- Opening Delimiter -

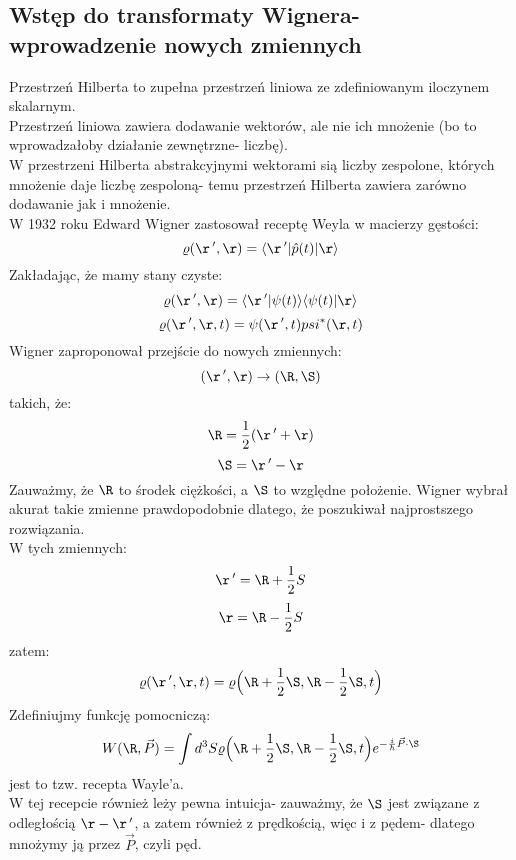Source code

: \subsection{Wstęp do transformaty Wignera- wprowadzenie nowych zmiennych}
Przestrzeń Hilberta to zupełna przestrzeń liniowa ze zdefiniowanym iloczynem skalarnym.\\
Przestrzeń liniowa zawiera dodawanie wektorów, ale nie ich mnożenie (bo to wprowadzałoby działanie zewnętrzne- liczbę).\\
W przestrzeni Hilberta abstrakcyjnymi wektorami sią liczby zespolone, których mnożenie daje liczbę zespoloną- temu przestrzeń Hilberta zawiera zarówno dodawanie jak i mnożenie.\\
W 1932 roku Edward Wigner zastosował receptę Weyla w macierzy gęstości:
\begin{equation}\varrho(\r\,',\r)=\langle\r\,'|\hat{p}(t)|\r\rangle\end{equation}
Zakładając, że mamy stany czyste:
\begin{equation}\varrho(\r\,',\r)=
\langle\r\,'|\psi(t)\rangle\langle\psi(t)|\r\rangle\end{equation}
\begin{equation}\varrho(\r\,',\r,t)=\psi(\r\,',t)psi^*(\r,t)\end{equation}
Wigner zaproponował przejście do nowych zmiennych:
\begin{equation}(\r\,',\r)\rightarrow(\R,\S)\end{equation}
takich, że:
\begin{equation}\R=\frac{1}{2}(\r\,'+\r)\end{equation}
\begin{equation}\S=\r\,'-\r\end{equation}
Zauważmy, że $\R$ to środek ciężkości, a $\S$ to względne położenie.
Wigner wybrał akurat takie zmienne prawdopodobnie dlatego, że poszukiwał najprostszego rozwiązania.\\
W tych zmiennych:
\begin{equation}\r\,'=\R+\frac{1}{2}S\end{equation}
\begin{equation}\r=\R-\frac{1}{2}S\end{equation}
zatem:
\begin{equation}\varrho(\r\,',\r,t)=\varrho\Big(\R+\frac{1}{2}\S,\R-\frac{1}{2}\S,t\Big)\end{equation}
Zdefiniujmy funkcję pomocniczą:
\begin{equation}
W(\R,\vec{P})=\int d^3S\varrho\Big(\R+\frac{1}{2}\S,\R-\frac{1}{2}\S,t\Big)e^{-\frac{i}{\hbar}\vec{P}\cdot\S}
\end{equation}
jest to tzw. recepta Wayle'a.\\
W tej recepcie również leży pewna intuicja- zauważmy, że $\S$ jest związane z odległością $\r-\r\,'$, a zatem również z prędkością, więc i z pędem- dlatego mnożymy ją przez $\vec{P}$, czyli pęd.
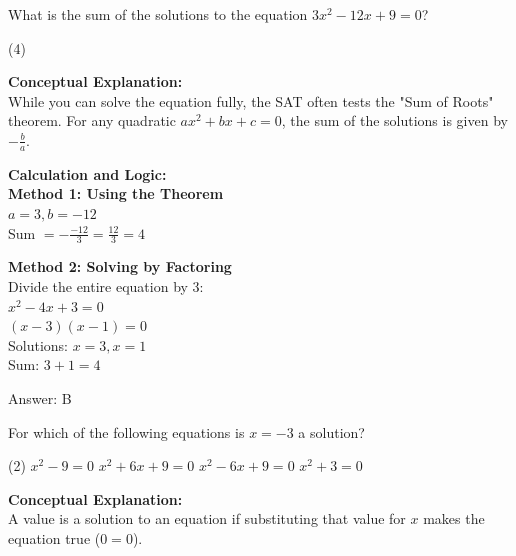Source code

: \documentclass[11pt,paper=a4,answers]{exam}
\begin{document}
\begin{questions}
\vspace{30pt}

\question
What is the sum of the solutions to the equation $3x^2 - 12x + 9 = 0$?
\begin{tasks}(4)
\end{tasks}

\begin{solution}
\textbf{Conceptual Explanation:} \\
While you can solve the equation fully, the SAT often tests the "Sum of Roots" theorem. For any quadratic $ax^2 + bx + c = 0$, the sum of the solutions is given by $-\frac{b}{a}$.

\vspace{15pt}

\textbf{Calculation and Logic:} \\
\textbf{Method 1: Using the Theorem} \\
$a = 3, b = -12$ \\
Sum $= -\frac{-12}{3} = \frac{12}{3} = 4$

\vspace{10pt}

\textbf{Method 2: Solving by Factoring} \\
Divide the entire equation by 3: \\
$x^2 - 4x + 3 = 0$ \\
$(x - 3)(x - 1) = 0$ \\
Solutions: $x = 3, x = 1$ \\
Sum: $3 + 1 = 4$

\vspace{20pt}

Answer: \colorbox{yellow!100}{B}
\end{solution}

\vspace{30pt}

\question
For which of the following equations is $x = -3$ a solution?
\begin{tasks}(2)
    \task $x^2 - 9 = 0$
    \task $x^2 + 6x + 9 = 0$
    \task $x^2 - 6x + 9 = 0$
    \task $x^2 + 3 = 0$
\end{tasks}

\begin{solution}
\textbf{Conceptual Explanation:} \\
A value is a solution to an equation if substituting that value for $x$ makes the equation true ($0 = 0$).


\end{solution}
\end{questions}
\end{document}
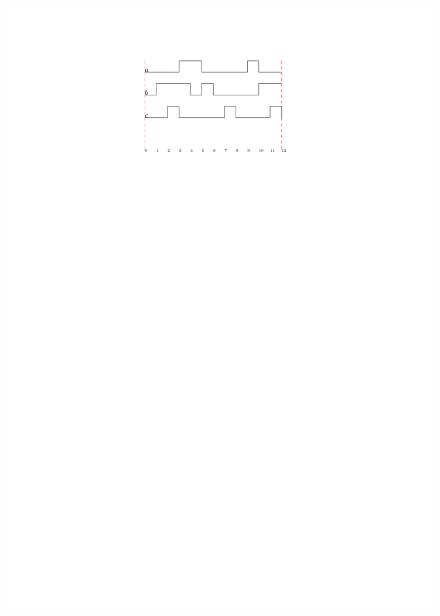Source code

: \begin{enumerate}
	\begin{figure}[h]
		\centering
		\includegraphics[width=1\textwidth]{fig/Q6.pdf}
		\label{fig:Q6_b}
	\end{figure}
	
\end{enumerate}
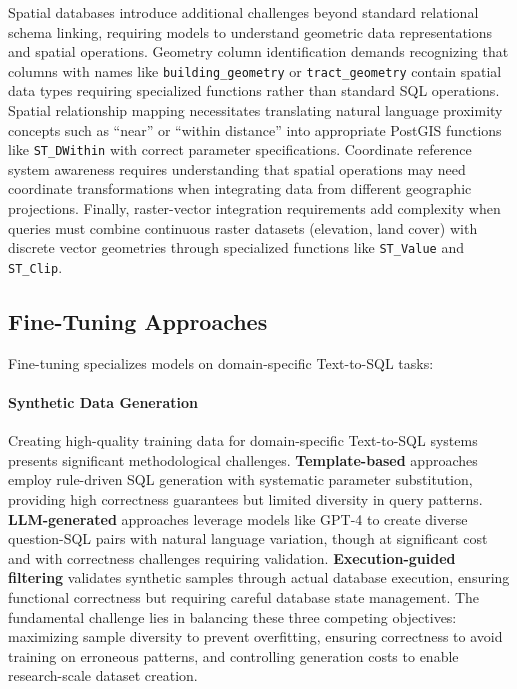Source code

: Spatial databases introduce additional challenges beyond standard relational schema linking, requiring models to understand geometric data representations and spatial operations. Geometry column identification demands recognizing that columns with names like \texttt{building\_geometry} or \texttt{tract\_geometry} contain spatial data types requiring specialized functions rather than standard SQL operations. Spatial relationship mapping necessitates translating natural language proximity concepts such as ``near'' or ``within distance'' into appropriate PostGIS functions like \texttt{ST\_DWithin} with correct parameter specifications. Coordinate reference system awareness requires understanding that spatial operations may need coordinate transformations when integrating data from different geographic projections. Finally, raster-vector integration requirements add complexity when queries must combine continuous raster datasets (elevation, land cover) with discrete vector geometries through specialized functions like \texttt{ST\_Value} and \texttt{ST\_Clip}.

\subsection{Fine-Tuning Approaches}

Fine-tuning specializes models on domain-specific Text-to-SQL tasks:

\paragraph{Synthetic Data Generation}

Creating high-quality training data for domain-specific Text-to-SQL systems presents significant methodological challenges. \textbf{Template-based} approaches employ rule-driven SQL generation with systematic parameter substitution, providing high correctness guarantees but limited diversity in query patterns. \textbf{LLM-generated} approaches leverage models like GPT-4 to create diverse question-SQL pairs with natural language variation, though at significant cost and with correctness challenges requiring validation. \textbf{Execution-guided filtering} validates synthetic samples through actual database execution, ensuring functional correctness but requiring careful database state management. The fundamental challenge lies in balancing these three competing objectives: maximizing sample diversity to prevent overfitting, ensuring correctness to avoid training on erroneous patterns, and controlling generation costs to enable research-scale dataset creation.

- Closing Delimiter -

### Problem description
Repeat the material verbatim. Do not carry over any picture.

### Written response
Source code

: \subsection{Wstęp do transformaty Wignera- wprowadzenie nowych zmiennych}
Przestrzeń Hilberta to zupełna przestrzeń liniowa ze zdefiniowanym iloczynem skalarnym.\\
Przestrzeń liniowa zawiera dodawanie wektorów, ale nie ich mnożenie (bo to wprowadzałoby działanie zewnętrzne- liczbę).\\
W przestrzeni Hilberta abstrakcyjnymi wektorami sią liczby zespolone, których mnożenie daje liczbę zespoloną- temu przestrzeń Hilberta zawiera zarówno dodawanie jak i mnożenie.\\
W 1932 roku Edward Wigner zastosował receptę Weyla w macierzy gęstości:
\begin{equation}\varrho(\r\,',\r)=\langle\r\,'|\hat{p}(t)|\r\rangle\end{equation}
Zakładając, że mamy stany czyste:
\begin{equation}\varrho(\r\,',\r)=
\langle\r\,'|\psi(t)\rangle\langle\psi(t)|\r\rangle\end{equation}
\begin{equation}\varrho(\r\,',\r,t)=\psi(\r\,',t)psi^*(\r,t)\end{equation}
Wigner zaproponował przejście do nowych zmiennych:
\begin{equation}(\r\,',\r)\rightarrow(\R,\S)\end{equation}
takich, że:
\begin{equation}\R=\frac{1}{2}(\r\,'+\r)\end{equation}
\begin{equation}\S=\r\,'-\r\end{equation}
Zauważmy, że $\R$ to środek ciężkości, a $\S$ to względne położenie.
Wigner wybrał akurat takie zmienne prawdopodobnie dlatego, że poszukiwał najprostszego rozwiązania.\\
W tych zmiennych:
\begin{equation}\r\,'=\R+\frac{1}{2}S\end{equation}
\begin{equation}\r=\R-\frac{1}{2}S\end{equation}
zatem:
\begin{equation}\varrho(\r\,',\r,t)=\varrho\Big(\R+\frac{1}{2}\S,\R-\frac{1}{2}\S,t\Big)\end{equation}
Zdefiniujmy funkcję pomocniczą:
\begin{equation}
W(\R,\vec{P})=\int d^3S\varrho\Big(\R+\frac{1}{2}\S,\R-\frac{1}{2}\S,t\Big)e^{-\frac{i}{\hbar}\vec{P}\cdot\S}
\end{equation}
jest to tzw. recepta Wayle'a.\\
W tej recepcie również leży pewna intuicja- zauważmy, że $\S$ jest związane z odległością $\r-\r\,'$, a zatem również z prędkością, więc i z pędem- dlatego mnożymy ją przez $\vec{P}$, czyli pęd.
Source code

: \documentclass[11pt,paper=a4,answers]{exam}
\begin{document}
\begin{questions}
\vspace{30pt}

\question
What is the sum of the solutions to the equation $3x^2 - 12x + 9 = 0$?
\begin{tasks}(4)
\end{tasks}

\begin{solution}
\textbf{Conceptual Explanation:} \\
While you can solve the equation fully, the SAT often tests the "Sum of Roots" theorem. For any quadratic $ax^2 + bx + c = 0$, the sum of the solutions is given by $-\frac{b}{a}$.

\vspace{15pt}

\textbf{Calculation and Logic:} \\
\textbf{Method 1: Using the Theorem} \\
$a = 3, b = -12$ \\
Sum $= -\frac{-12}{3} = \frac{12}{3} = 4$

\vspace{10pt}

\textbf{Method 2: Solving by Factoring} \\
Divide the entire equation by 3: \\
$x^2 - 4x + 3 = 0$ \\
$(x - 3)(x - 1) = 0$ \\
Solutions: $x = 3, x = 1$ \\
Sum: $3 + 1 = 4$

\vspace{20pt}

Answer: \colorbox{yellow!100}{B}
\end{solution}

\vspace{30pt}

\question
For which of the following equations is $x = -3$ a solution?
\begin{tasks}(2)
    \task $x^2 - 9 = 0$
    \task $x^2 + 6x + 9 = 0$
    \task $x^2 - 6x + 9 = 0$
    \task $x^2 + 3 = 0$
\end{tasks}

\begin{solution}
\textbf{Conceptual Explanation:} \\
A value is a solution to an equation if substituting that value for $x$ makes the equation true ($0 = 0$).


\end{solution}
\end{questions}
\end{document}
Source code

: \begin{enumerate}
	\begin{figure}[h]
		\centering
		\includegraphics[width=1\textwidth]{fig/Q6.pdf}
		\label{fig:Q6_b}
	\end{figure}
	
\end{enumerate}
Source code

: Spatial databases introduce additional challenges beyond standard relational schema linking, requiring models to understand geometric data representations and spatial operations. Geometry column identification demands recognizing that columns with names like \texttt{building\_geometry} or \texttt{tract\_geometry} contain spatial data types requiring specialized functions rather than standard SQL operations. Spatial relationship mapping necessitates translating natural language proximity concepts such as ``near'' or ``within distance'' into appropriate PostGIS functions like \texttt{ST\_DWithin} with correct parameter specifications. Coordinate reference system awareness requires understanding that spatial operations may need coordinate transformations when integrating data from different geographic projections. Finally, raster-vector integration requirements add complexity when queries must combine continuous raster datasets (elevation, land cover) with discrete vector geometries through specialized functions like \texttt{ST\_Value} and \texttt{ST\_Clip}.

\subsection{Fine-Tuning Approaches}

Fine-tuning specializes models on domain-specific Text-to-SQL tasks:

\paragraph{Synthetic Data Generation}

Creating high-quality training data for domain-specific Text-to-SQL systems presents significant methodological challenges. \textbf{Template-based} approaches employ rule-driven SQL generation with systematic parameter substitution, providing high correctness guarantees but limited diversity in query patterns. \textbf{LLM-generated} approaches leverage models like GPT-4 to create diverse question-SQL pairs with natural language variation, though at significant cost and with correctness challenges requiring validation. \textbf{Execution-guided filtering} validates synthetic samples through actual database execution, ensuring functional correctness but requiring careful database state management. The fundamental challenge lies in balancing these three competing objectives: maximizing sample diversity to prevent overfitting, ensuring correctness to avoid training on erroneous patterns, and controlling generation costs to enable research-scale dataset creation.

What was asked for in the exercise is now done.